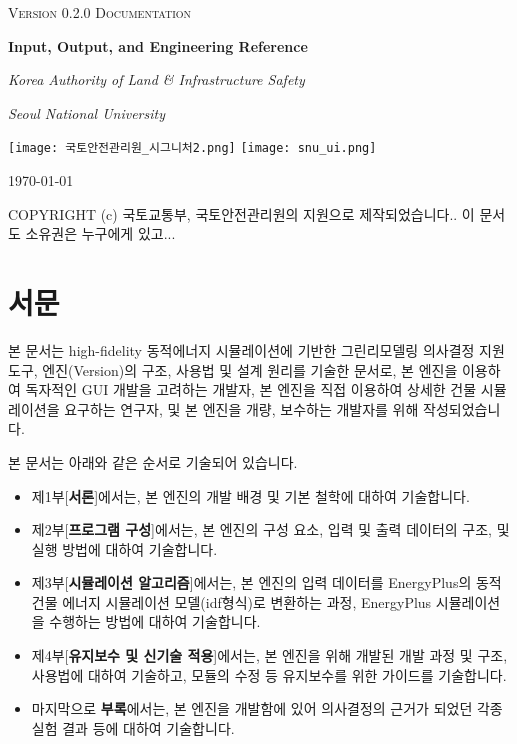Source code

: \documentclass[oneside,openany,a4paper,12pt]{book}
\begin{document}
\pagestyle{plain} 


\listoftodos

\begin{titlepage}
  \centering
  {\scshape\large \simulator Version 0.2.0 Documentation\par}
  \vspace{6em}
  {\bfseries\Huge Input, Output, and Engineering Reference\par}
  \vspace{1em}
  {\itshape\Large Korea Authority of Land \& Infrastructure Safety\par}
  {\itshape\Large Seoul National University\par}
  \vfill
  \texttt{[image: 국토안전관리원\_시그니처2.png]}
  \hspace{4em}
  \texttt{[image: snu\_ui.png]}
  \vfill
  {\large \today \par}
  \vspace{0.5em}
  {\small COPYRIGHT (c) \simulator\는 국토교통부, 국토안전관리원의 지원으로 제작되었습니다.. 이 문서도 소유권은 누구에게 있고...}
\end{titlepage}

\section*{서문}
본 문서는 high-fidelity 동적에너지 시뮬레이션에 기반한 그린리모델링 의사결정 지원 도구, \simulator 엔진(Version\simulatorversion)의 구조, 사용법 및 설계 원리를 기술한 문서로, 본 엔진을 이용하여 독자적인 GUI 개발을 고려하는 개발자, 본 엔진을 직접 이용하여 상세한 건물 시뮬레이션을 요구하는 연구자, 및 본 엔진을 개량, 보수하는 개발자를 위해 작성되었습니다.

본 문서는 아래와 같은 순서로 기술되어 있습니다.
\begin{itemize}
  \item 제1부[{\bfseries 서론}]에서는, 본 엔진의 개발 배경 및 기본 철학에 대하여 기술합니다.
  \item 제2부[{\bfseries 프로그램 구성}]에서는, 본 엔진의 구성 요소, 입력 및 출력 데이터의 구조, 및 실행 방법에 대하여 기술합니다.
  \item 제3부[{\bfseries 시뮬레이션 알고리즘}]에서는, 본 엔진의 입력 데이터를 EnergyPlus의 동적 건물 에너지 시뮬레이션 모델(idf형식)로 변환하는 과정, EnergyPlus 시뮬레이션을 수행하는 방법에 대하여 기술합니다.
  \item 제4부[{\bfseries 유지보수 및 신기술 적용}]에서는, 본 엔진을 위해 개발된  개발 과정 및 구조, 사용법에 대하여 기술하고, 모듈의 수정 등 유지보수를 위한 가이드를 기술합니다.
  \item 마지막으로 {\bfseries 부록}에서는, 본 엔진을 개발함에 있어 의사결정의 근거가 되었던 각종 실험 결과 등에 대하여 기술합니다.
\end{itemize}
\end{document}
● ● ● ● ● ● ●
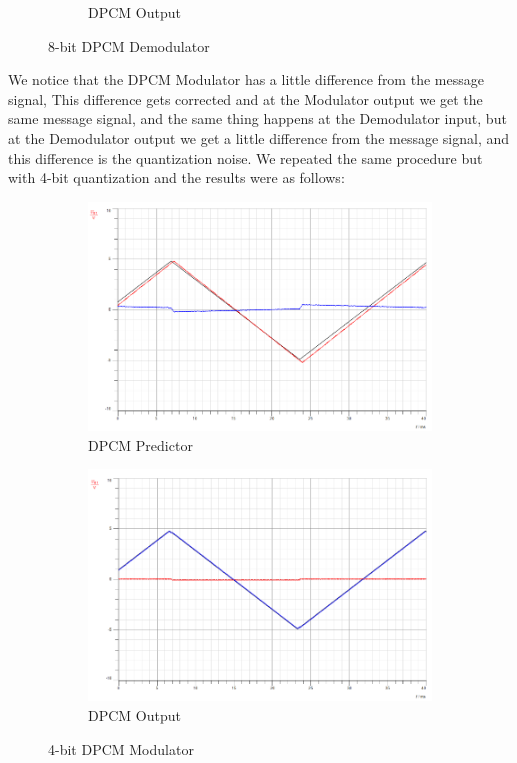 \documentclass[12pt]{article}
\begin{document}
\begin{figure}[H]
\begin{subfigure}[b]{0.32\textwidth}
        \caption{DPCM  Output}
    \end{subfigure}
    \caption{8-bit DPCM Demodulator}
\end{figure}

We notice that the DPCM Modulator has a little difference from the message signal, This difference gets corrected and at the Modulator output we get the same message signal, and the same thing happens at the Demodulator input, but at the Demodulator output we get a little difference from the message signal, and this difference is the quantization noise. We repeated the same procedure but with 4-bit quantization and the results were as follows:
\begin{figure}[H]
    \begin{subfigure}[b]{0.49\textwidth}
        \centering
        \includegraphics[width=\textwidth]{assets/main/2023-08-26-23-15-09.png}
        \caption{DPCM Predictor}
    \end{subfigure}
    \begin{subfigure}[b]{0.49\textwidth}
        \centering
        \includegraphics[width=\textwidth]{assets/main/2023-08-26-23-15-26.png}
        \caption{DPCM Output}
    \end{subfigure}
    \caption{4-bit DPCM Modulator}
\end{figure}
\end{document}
● ● ● ● ● ● ●
Scan the data above, find each line with "assets", and copy it.

        \includegraphics[width=\textwidth]{assets/main/2023-08-26-23-15-09.png}
        \includegraphics[width=\textwidth]{assets/main/2023-08-26-23-15-26.png}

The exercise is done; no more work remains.